Building a Family of Data Augmentation Models for Low-cost LLM Fine-tuning on the Cloud

TL;DR

This work tackles the data-intensive challenge of domain-specific LLM fine-tuning by introducing a family of data augmentation models—instruction expansion, instruction refinement, and instruction‑response expansion—that operate on small LLMs to reduce inference costs. It builds an automatic data collection system combining public and in-house seed data, and integrates the augmentation workflow into a cloud-native platform to enable practical, low-cost fine-tuning. Through targeted experiments on reasoning and instruction tasks and application studies on prompt refinement for chatbots, the approach demonstrates improvements in data diversity and model performance while reducing resource requirements. The work offers a pragmatic path to democratize LLM customization by lowering data and compute barriers, with clear considerations of biases and ethical safeguards.

Abstract

Specializing LLMs in various domain-specific tasks has emerged as a critical step towards achieving high performance. However, the construction and annotation of datasets in specific domains are always very costly. Apart from using superior and expensive closed-source LLM APIs to construct datasets, some open-source models have become strong enough to handle dataset construction in many scenarios. Thus, we present a family of data augmentation models designed to significantly improve the efficiency for model fine-tuning. These models, trained based on sufficiently small LLMs, support key functionalities with low inference costs: instruction expansion, instruction refinement, and instruction-response pair expansion. To fulfill this goal, we first construct an automatic data collection system with seed datasets generated from both public repositories and our in-house datasets. This system leverages powerful LLMs to expand, refine and re-write the instructions and responses, incorporating quality assessment techniques. Following this, we introduce the training process of our models, which effectively distills task-solving and text synthesis abilities from teacher LLMs. Finally, we demonstrate how we integrate these functionalities into a machine learning platform to support low-cost LLM fine-tuning from both dataset preparation and training perspectives for users.
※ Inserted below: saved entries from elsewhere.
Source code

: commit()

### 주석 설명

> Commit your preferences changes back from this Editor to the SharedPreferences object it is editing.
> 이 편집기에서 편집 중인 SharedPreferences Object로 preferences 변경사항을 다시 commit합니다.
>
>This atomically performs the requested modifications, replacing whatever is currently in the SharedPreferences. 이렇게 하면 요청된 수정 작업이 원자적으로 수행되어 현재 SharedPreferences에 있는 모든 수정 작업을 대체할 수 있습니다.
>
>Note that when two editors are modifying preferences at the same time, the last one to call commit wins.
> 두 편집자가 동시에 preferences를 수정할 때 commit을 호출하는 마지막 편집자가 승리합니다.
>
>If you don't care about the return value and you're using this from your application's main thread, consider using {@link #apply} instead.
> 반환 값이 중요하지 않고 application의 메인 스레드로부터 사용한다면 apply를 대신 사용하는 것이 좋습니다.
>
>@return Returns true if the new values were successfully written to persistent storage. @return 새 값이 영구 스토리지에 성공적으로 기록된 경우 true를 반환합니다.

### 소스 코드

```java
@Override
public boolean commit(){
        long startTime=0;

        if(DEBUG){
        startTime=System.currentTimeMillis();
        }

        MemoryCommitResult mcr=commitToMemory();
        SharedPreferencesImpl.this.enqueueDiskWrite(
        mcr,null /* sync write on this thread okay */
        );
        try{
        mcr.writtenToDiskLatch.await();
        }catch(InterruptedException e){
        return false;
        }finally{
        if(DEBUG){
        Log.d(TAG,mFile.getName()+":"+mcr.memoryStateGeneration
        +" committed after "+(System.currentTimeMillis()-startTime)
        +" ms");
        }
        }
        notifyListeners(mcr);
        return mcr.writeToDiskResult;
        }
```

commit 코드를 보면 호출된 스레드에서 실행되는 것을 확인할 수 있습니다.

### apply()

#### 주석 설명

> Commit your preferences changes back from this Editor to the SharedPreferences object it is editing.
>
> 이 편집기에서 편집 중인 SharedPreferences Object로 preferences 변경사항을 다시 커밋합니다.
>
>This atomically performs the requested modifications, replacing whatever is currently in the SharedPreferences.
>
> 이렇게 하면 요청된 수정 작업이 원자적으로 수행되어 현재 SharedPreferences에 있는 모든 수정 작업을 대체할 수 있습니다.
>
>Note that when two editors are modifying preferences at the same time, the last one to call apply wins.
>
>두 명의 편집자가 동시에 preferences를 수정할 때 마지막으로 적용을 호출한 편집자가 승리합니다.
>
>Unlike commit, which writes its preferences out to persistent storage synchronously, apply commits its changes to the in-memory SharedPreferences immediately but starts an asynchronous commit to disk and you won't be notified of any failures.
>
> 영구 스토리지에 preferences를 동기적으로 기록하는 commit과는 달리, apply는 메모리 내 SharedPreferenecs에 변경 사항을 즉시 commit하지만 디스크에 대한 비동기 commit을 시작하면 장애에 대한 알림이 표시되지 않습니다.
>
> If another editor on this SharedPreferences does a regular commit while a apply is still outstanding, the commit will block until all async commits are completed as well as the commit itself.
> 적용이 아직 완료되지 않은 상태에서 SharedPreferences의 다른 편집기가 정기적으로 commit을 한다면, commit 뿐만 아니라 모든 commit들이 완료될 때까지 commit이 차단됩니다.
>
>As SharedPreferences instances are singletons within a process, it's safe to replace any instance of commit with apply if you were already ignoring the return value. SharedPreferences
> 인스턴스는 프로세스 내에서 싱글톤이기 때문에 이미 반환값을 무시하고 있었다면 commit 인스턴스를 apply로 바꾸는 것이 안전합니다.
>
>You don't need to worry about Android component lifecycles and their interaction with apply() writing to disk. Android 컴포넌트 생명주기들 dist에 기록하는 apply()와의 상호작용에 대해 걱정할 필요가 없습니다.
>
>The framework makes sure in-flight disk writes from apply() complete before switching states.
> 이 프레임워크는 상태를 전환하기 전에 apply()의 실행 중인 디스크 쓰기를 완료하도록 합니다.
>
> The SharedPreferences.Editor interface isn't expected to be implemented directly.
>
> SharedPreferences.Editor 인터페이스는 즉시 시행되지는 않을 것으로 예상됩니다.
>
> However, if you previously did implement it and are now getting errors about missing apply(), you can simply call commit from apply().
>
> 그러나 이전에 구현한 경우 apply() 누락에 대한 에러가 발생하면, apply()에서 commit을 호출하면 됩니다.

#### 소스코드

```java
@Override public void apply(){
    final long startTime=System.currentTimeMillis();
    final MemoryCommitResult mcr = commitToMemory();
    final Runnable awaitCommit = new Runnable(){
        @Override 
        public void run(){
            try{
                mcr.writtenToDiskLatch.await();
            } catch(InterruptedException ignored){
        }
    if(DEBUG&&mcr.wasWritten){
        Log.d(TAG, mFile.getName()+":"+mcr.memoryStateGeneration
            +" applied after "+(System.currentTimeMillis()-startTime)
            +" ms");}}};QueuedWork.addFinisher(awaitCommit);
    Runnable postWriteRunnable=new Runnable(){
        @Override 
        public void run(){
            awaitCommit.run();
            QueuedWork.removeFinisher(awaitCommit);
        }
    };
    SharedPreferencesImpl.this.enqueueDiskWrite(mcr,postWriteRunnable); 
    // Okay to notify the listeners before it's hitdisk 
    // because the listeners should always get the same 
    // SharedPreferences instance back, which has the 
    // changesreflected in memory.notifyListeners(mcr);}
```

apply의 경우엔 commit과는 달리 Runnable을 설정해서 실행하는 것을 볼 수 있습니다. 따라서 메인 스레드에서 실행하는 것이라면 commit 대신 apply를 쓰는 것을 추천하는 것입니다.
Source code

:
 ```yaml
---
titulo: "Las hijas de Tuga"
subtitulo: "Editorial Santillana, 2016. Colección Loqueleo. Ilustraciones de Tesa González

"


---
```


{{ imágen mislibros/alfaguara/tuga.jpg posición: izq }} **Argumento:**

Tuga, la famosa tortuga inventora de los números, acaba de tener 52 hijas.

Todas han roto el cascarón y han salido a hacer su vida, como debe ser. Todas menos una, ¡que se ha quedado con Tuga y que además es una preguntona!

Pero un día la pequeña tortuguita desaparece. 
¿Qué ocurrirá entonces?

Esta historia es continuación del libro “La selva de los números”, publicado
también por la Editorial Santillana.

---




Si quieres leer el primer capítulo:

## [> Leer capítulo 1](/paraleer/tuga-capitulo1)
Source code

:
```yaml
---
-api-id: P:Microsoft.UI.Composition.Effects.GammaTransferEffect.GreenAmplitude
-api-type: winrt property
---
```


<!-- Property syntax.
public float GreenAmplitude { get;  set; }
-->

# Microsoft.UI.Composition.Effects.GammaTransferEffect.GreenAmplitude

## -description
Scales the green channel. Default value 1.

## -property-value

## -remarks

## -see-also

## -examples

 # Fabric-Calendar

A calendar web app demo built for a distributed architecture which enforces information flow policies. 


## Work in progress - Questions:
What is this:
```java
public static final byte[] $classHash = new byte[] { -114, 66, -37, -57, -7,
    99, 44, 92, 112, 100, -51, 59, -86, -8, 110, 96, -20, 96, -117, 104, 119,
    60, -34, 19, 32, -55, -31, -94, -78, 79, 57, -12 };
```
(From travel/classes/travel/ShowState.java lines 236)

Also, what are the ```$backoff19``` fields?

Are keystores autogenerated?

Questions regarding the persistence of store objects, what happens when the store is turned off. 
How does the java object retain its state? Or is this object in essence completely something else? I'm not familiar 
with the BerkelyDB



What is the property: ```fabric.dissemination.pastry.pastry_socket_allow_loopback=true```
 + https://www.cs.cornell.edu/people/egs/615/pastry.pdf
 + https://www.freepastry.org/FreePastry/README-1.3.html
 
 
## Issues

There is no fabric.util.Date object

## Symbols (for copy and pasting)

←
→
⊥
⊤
Experiments and an application study prove the effectiveness of our approach.

Paper Structure

This paper contains 22 sections, 3 equations, 5 figures, 13 tables.

Figures (5)

  • Figure 1: The data collection system.
  • Figure 2: A snapshot of the model card.
  • Figure 3: The win-lose-tie rates of Qwen2-7B-Instruct-Refine for the prompt refinement task, compared with the much larger model Qwen-max.
  • Figure 4: We observe that the data generated by Qwen2-7B-Instruct-Response-Exp, compared to data generated by Self-Instruct, occupies a more broadly distributed range of regions within the embedding space after being projected to two dimensions using t-SNE.
  • Figure 5: Distribution of the model expansion and human-written dataset in the embedding space on the Elementary Math dataset. Datasets augmented by our models exhibit substantial regional overlap with the seed dataset, consequently leading to significant overlap with most regions of the validation set. The data generated by the Qwen2-7B-Instruct-Exp is slightly smoother and more uniform compared to that produced by the Qwen2-1.5B-Instruct-Exp.